_Collection entries:_

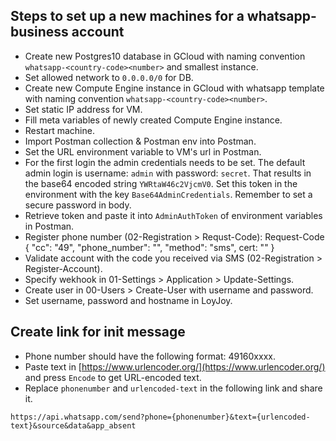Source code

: Steps to set up a new machines for a whatsapp-business account
---------------------------------------------

- Create new Postgres10 database in GCloud with naming convention `whatsapp-<country-code><number>` and smallest instance.
- Set allowed network to `0.0.0.0/0` for DB.
- Create new Compute Engine instance in GCloud with whatsapp template with naming convention `whatsapp-<country-code><number>`.
- Set static IP address for VM.
- Fill meta variables of newly created Compute Engine instance.
- Restart machine.
- Import Postman collection & Postman env into Postman.
- Set the URL environment variable to VM's url in Postman.
- For the first login the admin credentials needs to be set. The default admin login is username: `admin` with password: `secret`. That results in the base64 encoded string `YWRtaW46c2VjcmV0`. Set this token in the environment with the key `Base64AdminCredentials`. Remember to set a secure password in body.
- Retrieve token and paste it into `AdminAuthToken` of environment variables in Postman.
- Register phone number (02-Registration > Requst-Code):  Request-Code { "cc": "49", "phone_number": "<number>", "method": "sms", cert: "<cert>" }
- Validate account with the code you received via SMS (02-Registration > Register-Account).
- Specify wekhook in 01-Settings > Application > Update-Settings.
- Create user in 00-Users > Create-User with username and password.
- Set username, password and hostname in LoyJoy.


Create link for init message
----------------------------
- Phone number should have the following format: 49160xxxx.
- Paste text in [https://www.urlencoder.org/](https://www.urlencoder.org/) and press `Encode` to get URL-encoded text.
- Replace `phonenumber` and `urlencoded-text` in the following link and share it.

`https://api.whatsapp.com/send?phone={phonenumber}&text={urlencoded-text}&source&data&app_absent`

_WHAT TO WORK ON:_ In the copy, include every record exactly and no pictures at all.

_WRITTEN SOLUTION:_
Source code

: Steps to set up a new machines for a whatsapp-business account
---------------------------------------------

- Create new Postgres10 database in GCloud with naming convention `whatsapp-<country-code><number>` and smallest instance.
- Set allowed network to `0.0.0.0/0` for DB.
- Create new Compute Engine instance in GCloud with whatsapp template with naming convention `whatsapp-<country-code><number>`.
- Set static IP address for VM.
- Fill meta variables of newly created Compute Engine instance.
- Restart machine.
- Import Postman collection & Postman env into Postman.
- Set the URL environment variable to VM's url in Postman.
- For the first login the admin credentials needs to be set. The default admin login is username: `admin` with password: `secret`. That results in the base64 encoded string `YWRtaW46c2VjcmV0`. Set this token in the environment with the key `Base64AdminCredentials`. Remember to set a secure password in body.
- Retrieve token and paste it into `AdminAuthToken` of environment variables in Postman.
- Register phone number (02-Registration > Requst-Code):  Request-Code { "cc": "49", "phone_number": "<number>", "method": "sms", cert: "<cert>" }
- Validate account with the code you received via SMS (02-Registration > Register-Account).
- Specify wekhook in 01-Settings > Application > Update-Settings.
- Create user in 00-Users > Create-User with username and password.
- Set username, password and hostname in LoyJoy.


Create link for init message
----------------------------
- Phone number should have the following format: 49160xxxx.
- Paste text in [https://www.urlencoder.org/](https://www.urlencoder.org/) and press `Encode` to get URL-encoded text.
- Replace `phonenumber` and `urlencoded-text` in the following link and share it.

`https://api.whatsapp.com/send?phone={phonenumber}&text={urlencoded-text}&source&data&app_absent`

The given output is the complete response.